───── SOURCE INFORMATION ─────

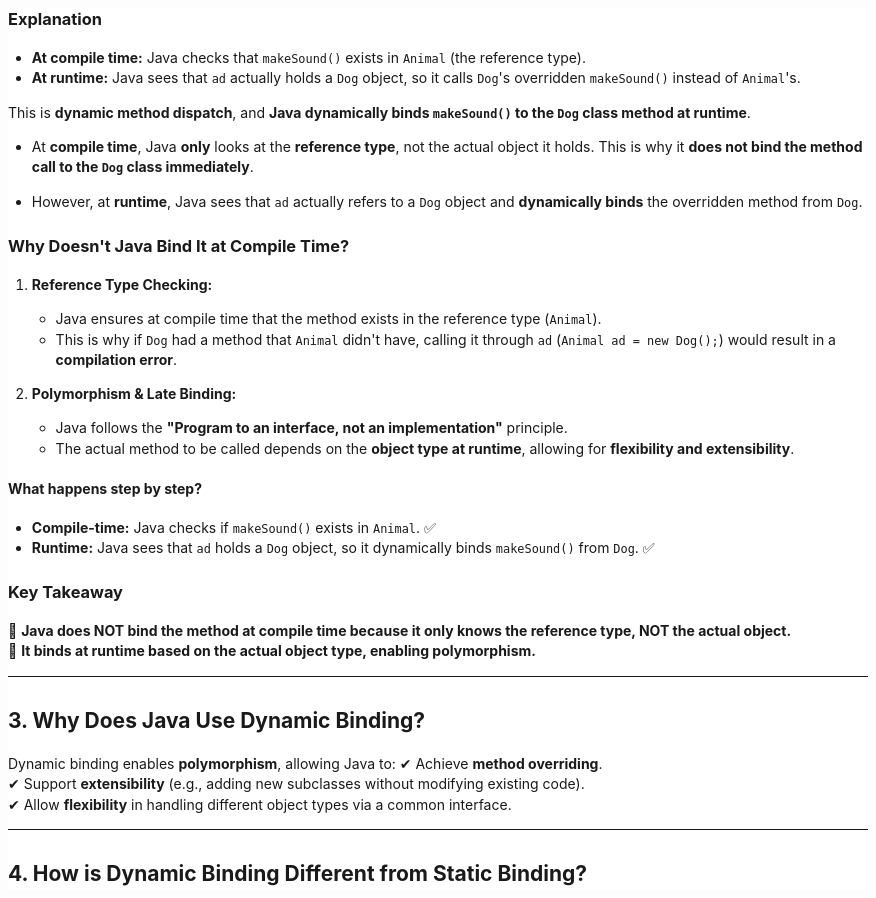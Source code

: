 ### **Explanation**

- **At compile time:** Java checks that `makeSound()` exists in `Animal` (the reference type).
- **At runtime:** Java sees that `ad` actually holds a `Dog` object, so it calls `Dog`'s overridden `makeSound()` instead of `Animal`'s.

This is **dynamic method dispatch**, and **Java dynamically binds `makeSound()` to the `Dog` class method at runtime**.


* At **compile time**, Java **only** looks at the **reference type**, not the actual object it holds. This is why it **does not bind the method call to the `Dog` class immediately**.

* However, at **runtime**, Java sees that `ad` actually refers to a `Dog` object and **dynamically binds** the overridden method from `Dog`.

### **Why Doesn't Java Bind It at Compile Time?**

1. **Reference Type Checking:**
    
    - Java ensures at compile time that the method exists in the reference type (`Animal`).
    - This is why if `Dog` had a method that `Animal` didn't have, calling it through `ad` (`Animal ad = new Dog();`) would result in a **compilation error**.
2. **Polymorphism & Late Binding:**
    
    - Java follows the **"Program to an interface, not an implementation"** principle.
    - The actual method to be called depends on the **object type at runtime**, allowing for **flexibility and extensibility**.


#### **What happens step by step?**

- **Compile-time:** Java checks if `makeSound()` exists in `Animal`. ✅
- **Runtime:** Java sees that `ad` holds a `Dog` object, so it dynamically binds `makeSound()` from `Dog`. ✅

### **Key Takeaway**

🔹 **Java does NOT bind the method at compile time because it only knows the reference type, NOT the actual object.**  
🔹 **It binds at runtime based on the actual object type, enabling polymorphism.**


---

## **3. Why Does Java Use Dynamic Binding?**

Dynamic binding enables **polymorphism**, allowing Java to: 
✔ Achieve **method overriding**.  
✔ Support **extensibility** (e.g., adding new subclasses without modifying existing code).  
✔ Allow **flexibility** in handling different object types via a common interface.

---

## **4. How is Dynamic Binding Different from Static Binding?**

─────

All lines in the records above with "that" need to be found and copied.

WRITTEN ANSWER |
- **At compile time:** Java checks that `makeSound()` exists in `Animal` (the reference type).
- **At runtime:** Java sees that `ad` actually holds a `Dog` object, so it calls `Dog`'s overridden `makeSound()` instead of `Animal`'s.
* However, at **runtime**, Java sees that `ad` actually refers to a `Dog` object and **dynamically binds** the overridden method from `Dog`.
    - Java ensures at compile time that the method exists in the reference type (`Animal`).
    - This is why if `Dog` had a method that `Animal` didn't have, calling it through `ad` (`Animal ad = new Dog();`) would result in a **compilation error**.
- **Runtime:** Java sees that `ad` holds a `Dog` object, so it dynamically binds `makeSound()` from `Dog`. ✅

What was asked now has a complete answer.